Dijelaskannya, pihak Kejati DKI Jakarta sudah memberikan petunjuk-petunjuk kepada Polda Metro untuk melengkapi berkas dimaksud. Jika berkas sudah diserahkan kembali dan dinilai lengkap, Kejati DKI Jakarta akan segera menindaklanjuti perkara Firli Bahuri.

”Itu akan kami lakukan setelah mempelajari apakah petunjuk-petunjuk yang kami berikan sudah dipenuhi,“ kata Patris lagi.

Dari Polda Metro Jaya, Dirreskrimsus Kombes Pol Ade Safri  melakukan klarifikasi untuk mengantisipasi munculnya isu liar. Dia mengatakan penyidik Subdit Tipikor Ditreskrimsus Polda Metro Jaya terus bekerja keras untuk menyempurnakan berkas sesuai arahan dan petunjuk jaksa.

“Koordinasi terus kita lakukan dengan Jaksa Penuntut Umum (JPU) pada Kantor Kejati DKI Jakarta untuk memenuhi seluruh petunjuk P19 maupun hasil koordinasi hasil koordinasi dengan JPU,” kata Kombes Pol Ade Safri.
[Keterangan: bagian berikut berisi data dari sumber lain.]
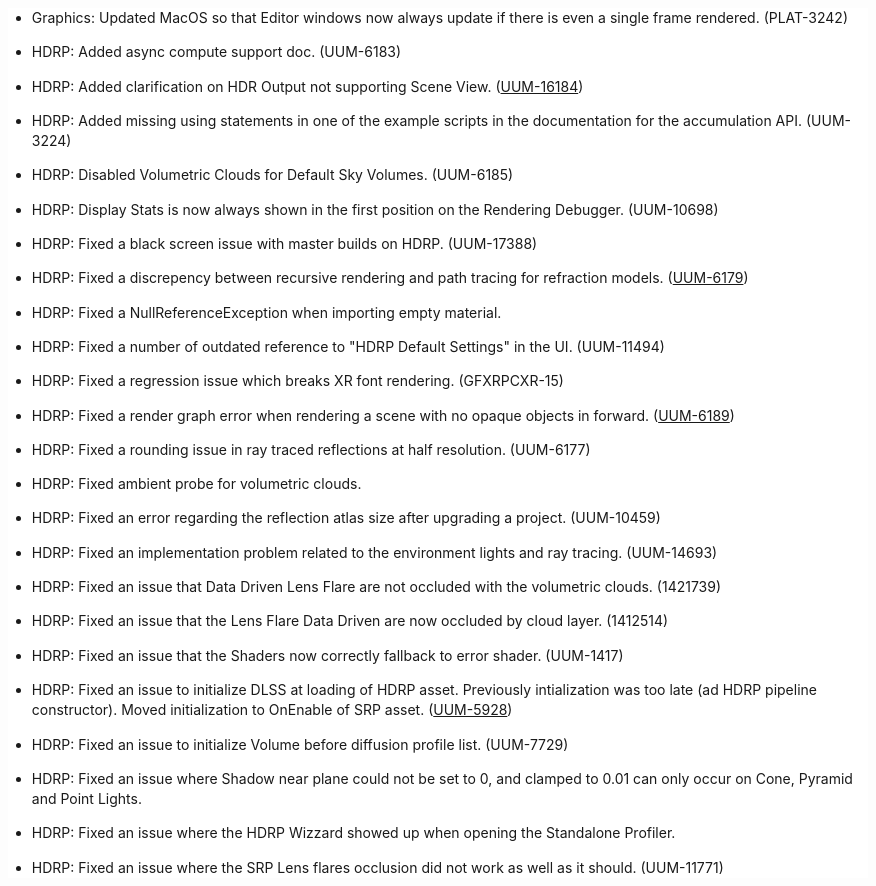 *   Graphics: Updated MacOS so that Editor windows now always update if there is even a single frame rendered. (PLAT-3242)
    
*   HDRP: Added async compute support doc. (UUM-6183)
    
*   HDRP: Added clarification on HDR Output not supporting Scene View. ([UUM-16184](https://issuetracker.unity3d.com/issues/hdrp-hdr-documentation-missing-info-about-supported-views))
    
*   HDRP: Added missing using statements in one of the example scripts in the documentation for the accumulation API. (UUM-3224)
    
*   HDRP: Disabled Volumetric Clouds for Default Sky Volumes. (UUM-6185)
    
*   HDRP: Display Stats is now always shown in the first position on the Rendering Debugger. (UUM-10698)
    
*   HDRP: Fixed a black screen issue with master builds on HDRP. (UUM-17388)
    
*   HDRP: Fixed a discrepency between recursive rendering and path tracing for refraction models. ([UUM-6179](https://issuetracker.unity3d.com/issues/hdrp-recursive-rendering-refraction-is-very-different-compared-to-rasterization-slash-pathtracing))
    
*   HDRP: Fixed a NullReferenceException when importing empty material.
    
*   HDRP: Fixed a number of outdated reference to "HDRP Default Settings" in the UI. (UUM-11494)
    
*   HDRP: Fixed a regression issue which breaks XR font rendering. (GFXRPCXR-15)
    
*   HDRP: Fixed a render graph error when rendering a scene with no opaque objects in forward. ([UUM-6189](https://issuetracker.unity3d.com/issues/transparent-custom-pass-renders-opaque-with-msaa-disabled-in-player))
    
*   HDRP: Fixed a rounding issue in ray traced reflections at half resolution. (UUM-6177)
    
*   HDRP: Fixed ambient probe for volumetric clouds.
    
*   HDRP: Fixed an error regarding the reflection atlas size after upgrading a project. (UUM-10459)
    
*   HDRP: Fixed an implementation problem related to the environment lights and ray tracing. (UUM-14693)
    
*   HDRP: Fixed an issue that Data Driven Lens Flare are not occluded with the volumetric clouds. (1421739)
    
*   HDRP: Fixed an issue that the Lens Flare Data Driven are now occluded by cloud layer. (1412514)
    
*   HDRP: Fixed an issue that the Shaders now correctly fallback to error shader. (UUM-1417)
    
*   HDRP: Fixed an issue to initialize DLSS at loading of HDRP asset. Previously intialization was too late (ad HDRP pipeline constructor). Moved initialization to OnEnable of SRP asset. ([UUM-5928](https://issuetracker.unity3d.com/issues/hdrp-dlssdetected-doesnt-return-correct-value-when-app-starts))
    
*   HDRP: Fixed an issue to initialize Volume before diffusion profile list. (UUM-7729)
    
*   HDRP: Fixed an issue where Shadow near plane could not be set to 0, and clamped to 0.01 can only occur on Cone, Pyramid and Point Lights.
    
*   HDRP: Fixed an issue where the HDRP Wizzard showed up when opening the Standalone Profiler.
    
*   HDRP: Fixed an issue where the SRP Lens flares occlusion did not work as well as it should. (UUM-11771)
    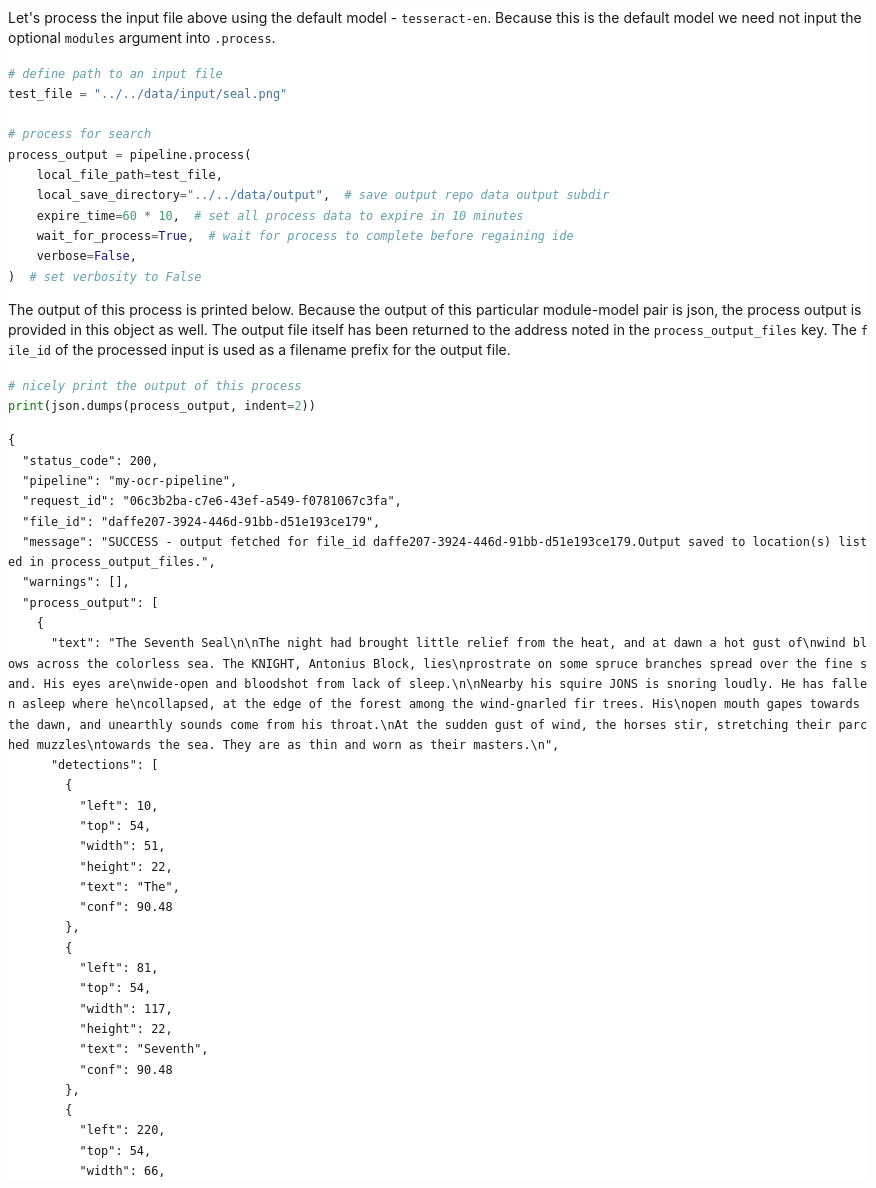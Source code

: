 Let's process the input file above using the default model - `tesseract-en`.  Because this is the default model we need not input the optional `modules` argument into `.process`.


```python
# define path to an input file
test_file = "../../data/input/seal.png"

# process for search
process_output = pipeline.process(
    local_file_path=test_file,
    local_save_directory="../../data/output",  # save output repo data output subdir
    expire_time=60 * 10,  # set all process data to expire in 10 minutes
    wait_for_process=True,  # wait for process to complete before regaining ide
    verbose=False,
)  # set verbosity to False
```

The output of this process is printed below.  Because the output of this particular module-model pair is json, the process output is provided in this object as well.  The output file itself has been returned to the address noted in the `process_output_files` key.  The `file_id` of the processed input is used as a filename prefix for the output file.


```python
# nicely print the output of this process
print(json.dumps(process_output, indent=2))
```

    {
      "status_code": 200,
      "pipeline": "my-ocr-pipeline",
      "request_id": "06c3b2ba-c7e6-43ef-a549-f0781067c3fa",
      "file_id": "daffe207-3924-446d-91bb-d51e193ce179",
      "message": "SUCCESS - output fetched for file_id daffe207-3924-446d-91bb-d51e193ce179.Output saved to location(s) listed in process_output_files.",
      "warnings": [],
      "process_output": [
        {
          "text": "The Seventh Seal\n\nThe night had brought little relief from the heat, and at dawn a hot gust of\nwind blows across the colorless sea. The KNIGHT, Antonius Block, lies\nprostrate on some spruce branches spread over the fine sand. His eyes are\nwide-open and bloodshot from lack of sleep.\n\nNearby his squire JONS is snoring loudly. He has fallen asleep where he\ncollapsed, at the edge of the forest among the wind-gnarled fir trees. His\nopen mouth gapes towards the dawn, and unearthly sounds come from his throat.\nAt the sudden gust of wind, the horses stir, stretching their parched muzzles\ntowards the sea. They are as thin and worn as their masters.\n",
          "detections": [
            {
              "left": 10,
              "top": 54,
              "width": 51,
              "height": 22,
              "text": "The",
              "conf": 90.48
            },
            {
              "left": 81,
              "top": 54,
              "width": 117,
              "height": 22,
              "text": "Seventh",
              "conf": 90.48
            },
            {
              "left": 220,
              "top": 54,
              "width": 66,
“Tapi kita juga harus berhati-hati melakukan pekerjaa untuk menyempurnakan berkas. Tidak bisa terburu-buru. Ini yang harus dipahami oleh publik,” tambahnya.

Seperti diketahui, Firli Bahuri sudah ditetapkan sebagai tersangka oleh Polda Metro Jaya untuk kasus dugaan penerimaan gratifikasi dari eks Menteri Pertanian Syahrul Yasin Limpo (SYL) sejak November 2023. Dalam persidangannya, SYL mengaku telah memberikan uang Rp1,3 miliar kepada Firli Bahuri.

Dia juga membenarkan pernah bertemu Firli di GOR Tangki, Tamansari, Jakarta Barat, saat pimpinan KPK itu bermain bulutangkis. Tetapi pemberian uang itu hanya dianggap sebagai wujud persahabatan. (Djn).